Die 1930er Jahre in Palästina bedeuteten für Liselotte Grschebina einen Neuanfang in jeder Hinsicht. Als Fotografin in Tel Aviv stand sie in harter Konkurrenz zu zahlreichen anderen Fotografen, die ebenfalls aus Deutschland geflüchtet waren. Sie tat sich mit einer ehemaligen Freundin aus Kralsruhe, Ellen Rosenberg, der späteren Ellen Auerbach (1906–2004) zusammen. Diese hatte vor ihrer Flucht aus Deutschland in Berlin ebenfalls als Werbefotografin gearbeitet und zusammen mit Grete Stern das bekannte Atelier „ringl + pit“ geführt. Grschebina und Auerbach gründeten in der Allenby-Straße in Tel Aviv unter dem Namen „Ishon“ (das heißt „Pupille“, „Augapfel“, aber auch „kleiner Kerl“) ein Atelier für Kleinkinderfotografie, in dem auch Auerbachs Mann, Walter Auerbach, mitarbeitete. Als die beiden Partner1936 Palästina verließen, wurde das Atelier geschlossen. Von nun an arbeitete Grschebina allein von ihrer Wohnung aus, in der sie die Dunkelkammer einrichtete. Sie bot ihre Bilder auch Zeitungen an, arbeitete für Unternehmen wie die palästinensische Eisenbahngesellschaft, eine Molkerei und diverse Frauenorganisationen. Sie behielt in ihrer neuen Heimat zwar den modernistischen Stil der späten 1920er und frühen 1930er Jahre bei. Dennoch aber unterscheiden sich ihre Fotos aus Palästina von jenen in Deutschland. Die Zeit der Experimente und der spielerischen Suche nach fotografischen Lösungen war 1934 mit einem Schlag zu Ende. Grschebinas Menschenbild ist von ihrer neuen politischen Umgebung geprägt: dem Fortschrittsoptimismus der jungen Einwanderungsgesellschaft und dem Willen zum Aufbau eines künftigen Staates. Sie beteiligte sich in Reportagen und Porträts an der Identitätsfindung der jüdischen Gesellschaft in Palästina, fotografierte jüdische Immigranten, die Stützen des erhofften Staates, Arbeiter, Männer und Frauen, die voller Optimismus an der Zukunft bauen. Und sie dokumentierte die Verwandlung Tel Avivs zur modernen Stadt.

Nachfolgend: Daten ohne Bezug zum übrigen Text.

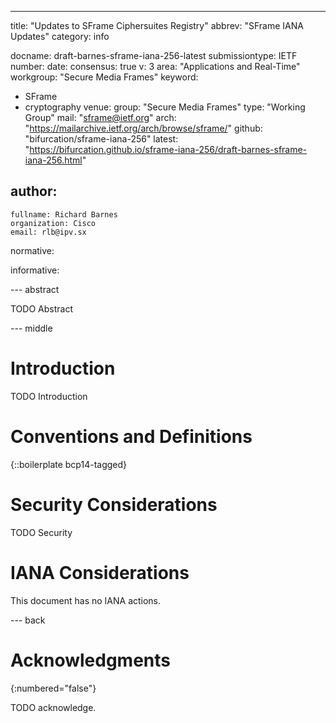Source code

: ---
title: "Updates to SFrame Ciphersuites Registry"
abbrev: "SFrame IANA Updates"
category: info

docname: draft-barnes-sframe-iana-256-latest
submissiontype: IETF
number:
date:
consensus: true
v: 3
area: "Applications and Real-Time"
workgroup: "Secure Media Frames"
keyword:
 - SFrame
 - cryptography
venue:
  group: "Secure Media Frames"
  type: "Working Group"
  mail: "sframe@ietf.org"
  arch: "https://mailarchive.ietf.org/arch/browse/sframe/"
  github: "bifurcation/sframe-iana-256"
  latest: "https://bifurcation.github.io/sframe-iana-256/draft-barnes-sframe-iana-256.html"

author:
 -
    fullname: Richard Barnes
    organization: Cisco
    email: rlb@ipv.sx

normative:

informative:

--- abstract

TODO Abstract

--- middle

# Introduction

TODO Introduction


# Conventions and Definitions

{::boilerplate bcp14-tagged}


# Security Considerations

TODO Security


# IANA Considerations

This document has no IANA actions.


--- back

# Acknowledgments
{:numbered="false"}

TODO acknowledge.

Als Liselotte Grschebina Ende der 1950er Jahre mit dem Fotografieren aufhörte, gerieten ihre Arbeiten in Vergessenheit.
Grschebina hat keinerlei Aufzeichnungen zu ihren Bildern hinterlassen. Aus diesem Grund war die Recherche zu ihrem Werk nicht immer einfach. Dennoch gelingt es Yudit Caplan in ihrem einleitenden Essay ein facettenreiches Bild der Fotografin zu zeichnen. Dürftig ist leider der anschließende Beitrag von Christoph Stölzl, der unter dem hochtrabenden Titel „Fotografinnen der Weimarer Republik“ den fotografischen Aufbruch der Frauen im Deutschland der 1920er Jahre skizziert. Der Autor kommt leider über eine Liste von teilweise altbekannten Kurzbiografien nicht hinaus. In diesem Bereich ist die Forschung bereits viel weiter. Es wäre spannend gewesen, die Arbeit anderer junger Fotografinnen der späten Weimarer Jahre mit jener Liselotte Grschebinas anhand ihrer Lebensgeschichte, aber auc h ihrer Arbeiten in Verbindung zu bringen. Dieses Vorhaben ist wohl einer weiteren Publikation vorbehalten.